Rick Kelly will be the first of the four car operation to run the carbon fibre system on his Sengled Nissan Altima at Sydney Motorsport Park this weekend.
Supercars introduced new rules earlier this year in a bid to reduce the risk of injuries during crashes following Chaz Mostert’s high profile incident at the 2015 Supercheap Auto Bathurst 1000.
DJR Team Penske first developed a carbon fibre leg protection tray which made its debut last year. The design has since been adopted by Prodrive and Mobil 1 HSV Racing this season.

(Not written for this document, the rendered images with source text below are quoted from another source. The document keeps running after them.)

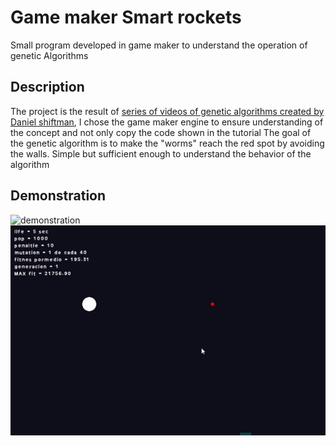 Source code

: # Game maker Smart rockets
Small program developed in game maker to understand the operation of genetic Algorithms
## Description
The project is the result of [series of videos of genetic algorithms created by Daniel shiftman](https://www.youtube.com/watch?v=bGz7mv2vD6g), I chose the game  maker engine to ensure understanding of the concept and not only copy the code shown  in the tutorial
The goal of the genetic algorithm is to make the "worms" reach the red spot by avoiding the walls. Simple but sufficient enough to understand the behavior of the algorithm

## Demonstration
![demonstration](/docImgs/gif2.gif)
![demonstration](/docImgs/gif1.gif) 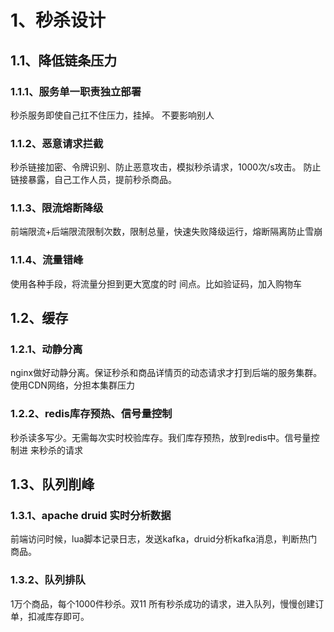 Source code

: # 1、秒杀设计

## 1.1、降低链条压力

### 1.1.1、服务单一职责独立部署

秒杀服务即使自己扛不住压力，挂掉。 不要影响别人 

### 1.1.2、恶意请求拦截

秒杀链接加密、令牌识别、防止恶意攻击，模拟秒杀请求，1000次/s攻击。 防止链接暴露，自己工作人员，提前秒杀商品。 

### 1.1.3、限流熔断降级

前端限流+后端限流限制次数，限制总量，快速失败降级运行，熔断隔离防止雪崩 

### 1.1.4、流量错峰 

使用各种手段，将流量分担到更大宽度的时 间点。比如验证码，加入购物车 

## 1.2、缓存

### 1.2.1、动静分离

nginx做好动静分离。保证秒杀和商品详情页的动态请求才打到后端的服务集群。 使用CDN网络，分担本集群压力

### 1.2.2、redis库存预热、信号量控制

秒杀读多写少。无需每次实时校验库存。我们库存预热，放到redis中。信号量控制进 来秒杀的请求 

## 1.3、队列削峰

### 1.3.1、apache druid 实时分析数据

 前端访问时候，lua脚本记录日志，发送kafka，druid分析kafka消息，判断热门商品。

### 1.3.2、队列排队

1万个商品，每个1000件秒杀。双11 所有秒杀成功的请求，进入队列，慢慢创建订单，扣减库存即可。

Nissan is not the only team to develop its own device with Triple Eight and Garry Rogers Motorsport all electing to design bespoke components to fit their cars.
Todd Kelly, co-owner of Nissan Motorsport, is keen to see how the concept performs.

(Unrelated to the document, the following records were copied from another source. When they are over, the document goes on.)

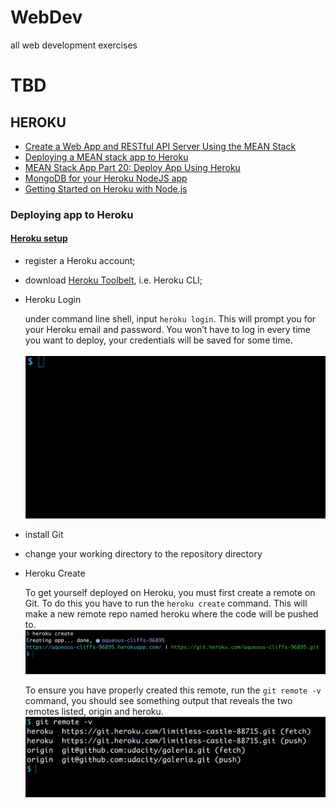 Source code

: # WebDev
all web development exercises


# TBD
## HEROKU
- [Create a Web App and RESTful API Server Using the MEAN Stack](https://devcenter.heroku.com/articles/mean-apps-restful-api)
- [Deploying a MEAN stack app to Heroku](http://www.tilcode.com/deploying-a-mean-stack-app-to-heroku/)
- [MEAN Stack App Part 20: Deploy App Using Heroku](https://www.youtube.com/watch?v=IhU6x94eTXU)
- [MongoDB for your Heroku NodeJS app](https://www.youtube.com/watch?v=GDqtv1eGGpA&t=13s)
- [Getting Started on Heroku with Node.js](https://devcenter.heroku.com/articles/getting-started-with-nodejs#deploy-the-app)
### Deploying app to Heroku
#### [Heroku setup](https://classroom.udacity.com/courses/ud272/lessons/b36fbb24-bfb1-4401-bb8d-9fff509bf016/concepts/89efbf29-454f-4b3d-9af7-006aff792b41)
- register a Heroku account;
- download [Heroku Toolbelt](https://devcenter.heroku.com/articles/heroku-cli), i.e. Heroku CLI;
- Heroku Login

  under command line shell, input `heroku login`. This will prompt you for your Heroku email and password. You won’t have to log in every time you want to deploy, your credentials will be saved for some time.  
  ![heroku login](./Heroku/heroku-login.gif)

- install Git
- change your working directory to the repository directory
- Heroku Create

  To get yourself deployed on Heroku, you must first create a remote on Git. To do this you have to run the `heroku create` command. This will make a new remote repo named heroku where the code will be pushed to.
  ![heroku create](./Heroku/heroku-create.png)
  
  To ensure you have properly created this remote, run the `git remote -v` command, you should see something output that reveals the two remotes listed, origin and heroku.
  ![git remote -v](./Heroku/git-remote-v.png)

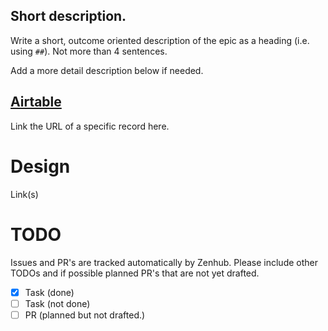 ##  Short description.

Write a short, outcome oriented description of the epic as a heading (i.e. using `##`). Not more than 4
sentences.

Add a more detail description below if needed.

## [Airtable](https://airtable.com/tblVrIYSGNUqDuy0l/viwdaolaWsOviBomO?blocks=hide)

Link the URL of a specific record here.

# Design

Link(s)

# TODO

Issues and PR's are tracked automatically by Zenhub. Please include other TODOs
and if possible planned PR's that are not yet drafted. 

- [x] Task (done)
- [ ] Task (not done)
- [ ] PR (planned but not drafted.)

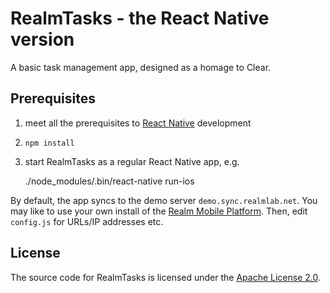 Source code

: # RealmTasks - the React Native version

A basic task management app, designed as a homage to Clear.

## Prerequisites

1. meet all the prerequisites to [React Native](https://facebook.github.io/react-native/docs/getting-started.html#content) development
2. `npm install`
3. start RealmTasks as a regular React Native app, e.g.

    ./node_modules/.bin/react-native run-ios


By default, the app syncs to the demo server `demo.sync.realmlab.net`.
You may like to use your own install of the [Realm Mobile Platform](https://realm.io/products/realm-mobile-platform/).
Then, edit `config.js` for URLs/IP addresses etc.

## License

The source code for RealmTasks is licensed under the [Apache License 2.0](LICENSE).
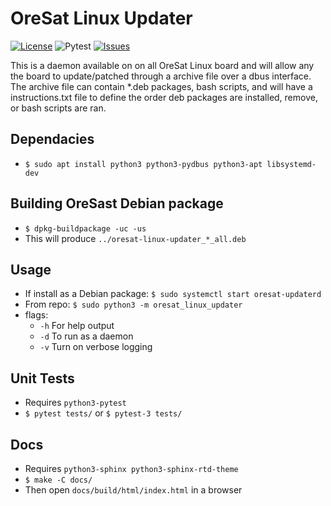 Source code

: # OreSat Linux Updater

[![License](https://img.shields.io/github/license/oresat/oresat-linux-updater)](./LICENSE)
![Pytest](https://github.com/oresat/oresat-linux-updater/workflows/Pytest/badge.svg)
[![Issues](https://img.shields.io/github/issues/oresat/oresat-linux-updater)](https://github.com/oresat/oresat-linux-updater/issues)

This is a daemon available on on all OreSat Linux board and will allow any the
board to update/patched through a archive file over a dbus interface.
The archive file can contain *.deb packages, bash scripts, and will have a
instructions.txt file to define the order deb packages are installed, remove,
or bash scripts are ran.

## Dependacies

- `$ sudo apt install python3 python3-pydbus python3-apt libsystemd-dev`

## Building OreSast Debian package

- `$ dpkg-buildpackage -uc -us`
- This will produce `../oresat-linux-updater_*_all.deb`  

## Usage

- If install as a Debian package: `$ sudo systemctl start oresat-updaterd`
- From repo: `$ sudo python3 -m oresat_linux_updater`
- flags:
  - `-h` For help output
  - `-d` To run as a daemon
  - `-v` Turn on verbose logging

## Unit Tests

- Requires `python3-pytest`
- `$ pytest tests/` or `$ pytest-3 tests/`

## Docs

- Requires `python3-sphinx python3-sphinx-rtd-theme`
- `$ make -C docs/`
- Then open `docs/build/html/index.html` in a browser
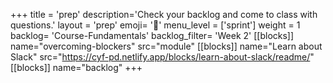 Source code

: +++
title = 'prep'
description='Check your backlog and come to class with questions.'
layout = 'prep'
emoji= '📝'
menu_level = ['sprint']
weight = 1
backlog= 'Course-Fundamentals'
backlog_filter= 'Week 2'
[[blocks]]
name="overcoming-blockers"
src="module"
[[blocks]]
name="Learn about Slack"
src="https://cyf-pd.netlify.app/blocks/learn-about-slack/readme/"
[[blocks]]
name="backlog"
+++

“We didn’t have a lot of choice as far as how we implemented the leg protection system,” said Todd Kelly.
“Everything else available from other teams wouldn’t fit in our car for a number of reasons – there’s a number of clashes with how things are mounted and how things are made.
“We would have needed to cut up another team’s leg protection to the point where it really wasn’t worth trying to do that.
“It was actually easier to tool up and design our own, which is a pretty big job.
“You need to quite a bit of CAD work and it’s a specific design and material spec that Supercars have specified.
“The tooling, moulds and production is a reasonable exercise but a really good thing that the category is doing.
“It certainly makes you feel a little bit better as a driver knowing that the level of safety is improving above its already excellent standard.
“We’ve pushed on as hard as we could from the point we knew we needed to produce our own. So we are rolling out one this weekend in one of the cars and it looks really good.
“There’s been no issues with it at all. We’ll see how it performs this weekend and then have all cars running them, as per scheduled, for the enduros.”
The leg protection system will make its race event debut during Friday’s opening practice from 1250 AEST.